The UK will set an ambitious, long-term target to reduce people’s exposure to particulate matter (PM), which the World Health Organization (WHO) has identified as the most damaging pollutant. To inform development of this new target, the government is expected to publish evidence early this year on what action would be needed to meet WHO guidelines.
This comes on top of a commitment to halve the number of people living in areas breaching WHO guidelines on PM by 2025. The UK is the first major economy to adopt air quality goals based on WHO recommendations, going far beyond EU requirements.
Launching the Clean Air Strategy, Environment Secretary Michael Gove said: “The evidence is clear: while air quality has improved significantly in recent years, air pollution continues to shorten lives, harm our children and reduce quality of life. We must take strong, urgent action. Our ambitious strategy includes new targets, new powers for local government and confirms that our forthcoming Environment Bill will include new primary legislation on air quality.
“With a commitment to end the sale of conventional new diesel and petrol cars and vans from 2040, the UK is going further than almost every other European nation in tackling emissions from cars – but air pollution does not just come from transport. Following a recent increase in popularity, domestic burning on stoves and open fires is now the single biggest source of particulate matter emissions which is why as part of the new strategy we will introduce new legislation to prohibit the sale of the most polluting fuels; ensure that only the cleanest stoves are available for sale by 2022; continue to explore how we can give local authorities powers to increase the rate of upgrades of inefficient and polluting heating appliances; bring existing smoke control legislation up to date, and make it easier to enforce.”

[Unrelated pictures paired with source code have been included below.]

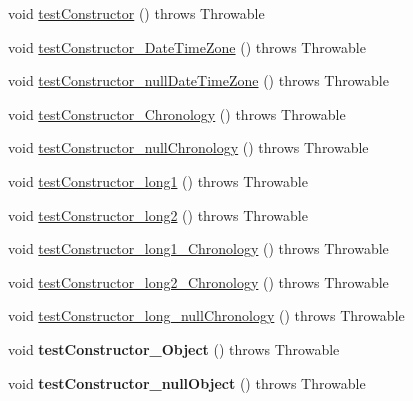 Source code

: \begin{DoxyCompactItemize}
\item 
void \hyperlink{classorg_1_1joda_1_1time_1_1_test_year_month___constructors_a21a55f89ee5f98e5bbab81e37caf6217}{test\-Constructor} ()  throws Throwable 
\item 
void \hyperlink{classorg_1_1joda_1_1time_1_1_test_year_month___constructors_a15eec462adef46fd0ff91cf0c3dd9ddd}{test\-Constructor\-\_\-\-Date\-Time\-Zone} ()  throws Throwable 
\item 
void \hyperlink{classorg_1_1joda_1_1time_1_1_test_year_month___constructors_a1cc52bb8d1d9dd75df61a4e52963c23e}{test\-Constructor\-\_\-null\-Date\-Time\-Zone} ()  throws Throwable 
\item 
void \hyperlink{classorg_1_1joda_1_1time_1_1_test_year_month___constructors_a51031711590e0d2892bc93e037daf162}{test\-Constructor\-\_\-\-Chronology} ()  throws Throwable 
\item 
void \hyperlink{classorg_1_1joda_1_1time_1_1_test_year_month___constructors_aee7436eabb791d1a47c7565a914dd670}{test\-Constructor\-\_\-null\-Chronology} ()  throws Throwable 
\item 
void \hyperlink{classorg_1_1joda_1_1time_1_1_test_year_month___constructors_a09c8302bf5516d61814516c5bf208ca5}{test\-Constructor\-\_\-long1} ()  throws Throwable 
\item 
void \hyperlink{classorg_1_1joda_1_1time_1_1_test_year_month___constructors_a668ba2227f4fdc753931ca09ff63233a}{test\-Constructor\-\_\-long2} ()  throws Throwable 
\item 
void \hyperlink{classorg_1_1joda_1_1time_1_1_test_year_month___constructors_ac3b81e8c4fc9aace0c13e5e2020c4ad7}{test\-Constructor\-\_\-long1\-\_\-\-Chronology} ()  throws Throwable 
\item 
void \hyperlink{classorg_1_1joda_1_1time_1_1_test_year_month___constructors_a2f0c9dc42d7cae7dbfc772bfb284f4a2}{test\-Constructor\-\_\-long2\-\_\-\-Chronology} ()  throws Throwable 
\item 
void \hyperlink{classorg_1_1joda_1_1time_1_1_test_year_month___constructors_a5ae8652f63d4c587131e5b30866503da}{test\-Constructor\-\_\-long\-\_\-null\-Chronology} ()  throws Throwable 
\item 
\hypertarget{classorg_1_1joda_1_1time_1_1_test_year_month___constructors_ace0b574b5002f3d2c02501f0dc37cfb3}{void {\bfseries test\-Constructor\-\_\-\-Object} ()  throws Throwable }\label{classorg_1_1joda_1_1time_1_1_test_year_month___constructors_ace0b574b5002f3d2c02501f0dc37cfb3}

\item 
\hypertarget{classorg_1_1joda_1_1time_1_1_test_year_month___constructors_a5da61e39a28e3fd846d1f3e0dd079e61}{void {\bfseries test\-Constructor\-\_\-null\-Object} ()  throws Throwable }\label{classorg_1_1joda_1_1time_1_1_test_year_month___constructors_a5da61e39a28e3fd846d1f3e0dd079e61}


\end{DoxyCompactItemize}
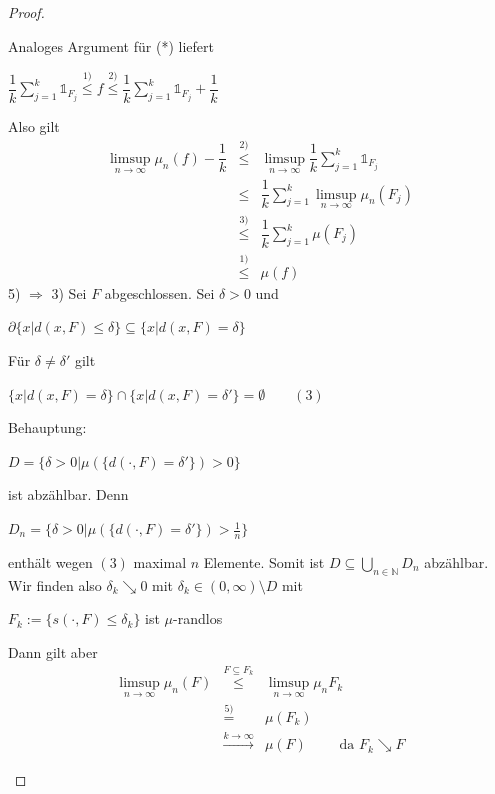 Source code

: \documentclass[10pt,a4paper]{report}
\newcommand{\N}{\mathbb{N}}
\numberwithin{equation}{section}
\numberwithin{figure}{section}
\theoremstyle{plain}
\theoremstyle{definition}
\theoremstyle{remark}
\theoremstyle{plain}
\newcommand{\1}{ \mathbb{1} } %
\begin{document}
\begin{proof}
\begin{itemize}
    Analoges Argument für (*) liefert
    \begin{center}
      $ \dfrac{1}{k}\sum\limits_{j=1}^k \1_{F_j} \overset{1)}{\leq} f
      \overset{2)}{\leq}\dfrac{1}{k}\sum\limits_{j=1}^k
      \1_{F_j}+\dfrac{1}{k}$
    \end{center}
    Also gilt
    \begin{eqnarray*}
      \limsup\limits_{n \to \infty} \mu_n(f)-\dfrac{1}{k}&\overset{2)}{\leq}& \limsup\limits_{n \to \infty} \dfrac{1}{k} \sum\limits_{j=1}^k \1_{F_j}\\
      &\leq & \dfrac{1}{k} \sum\limits_{j=1}^k \limsup\limits_{n \to \infty} \mu_n(F_j)\\
      &\overset{3)}{\leq}& \dfrac{1}{k} \sum\limits_{j=1}^k\mu(F_j)\\
      &\overset{1)}{\leq}& \mu(f)
    \end{eqnarray*}
    5) $\Rightarrow$ 3) Sei $F$ abgeschlossen. Sei $\delta > 0$ und
    \begin{center}
      $\partial\{x|d(x,F)\leq \delta\} \subseteq \{x|d(x,F)=\delta\}$
    \end{center}
    Für $\delta\neq \delta'$ gilt
    \begin{center}
      $\{x|d(x,F)=\delta\}\cap \{x|d(x,F)=\delta'\}=\emptyset \qquad
      (3)$
    \end{center}
    Behauptung:
    \begin{center}
      $D=\{\delta > 0|\mu(\{d(\cdot,F)=\delta'\})>0\}$
    \end{center}
    ist abzählbar. Denn
    \begin{center}
      $D_n=\{\delta > 0|\mu(\{d(\cdot,F)=\delta'\})>\frac{1}{n}\}$
    \end{center}
    enthält wegen $(3)$ maximal $n$ Elemente. Somit ist $D \subseteq \bigcup\limits_{n \in \N} D_n$ abzählbar. \\
    Wir finden also $\delta_k \searrow 0$ mit $\delta_k \in
    (0,\infty)\setminus D$ mit
    \begin{center}
      $F_k:=\{s(\cdot,F)\leq \delta_k\}$ ist $\mu$-randlos
    \end{center}
    Dann gilt aber
    \begin{eqnarray*}
      \limsup\limits_{n \to \infty} \mu_n(F)&\overset{F\subseteq F_k}{\leq}& \limsup\limits_{n \to \infty} \mu_n{F_k}\\
      &\overset{5)}{=}&\mu(F_k)\\
      &\overset{k \to \infty}{\to}& \mu(F) \qquad \text{ da } F_k \searrow F 
    \end{eqnarray*}
  \end{itemize}
\end{proof}
\end{document}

The government also plans to take action to reduce air pollution from agriculture – which is responsible for 88 per cent of ammonia emissions – by supporting farmers to invest in new infrastructure and introducing new regulations.
Dr Tedros Adhanom Ghebreyesus, Director-General of the WHO, said: “Air pollution kills seven million people globally every year, making it one of the largest and most urgent threats to global health of our time. I applaud the UK’s Clean Air Strategy, which will not only help to protect the health of millions of people, but is also an example for the rest of the world to follow.”
The UK government will shortly bring forward an Environment (Principles and Governance) Bill which will include primary legislation on air quality, last updated in the historic Clean Air Act of 1993.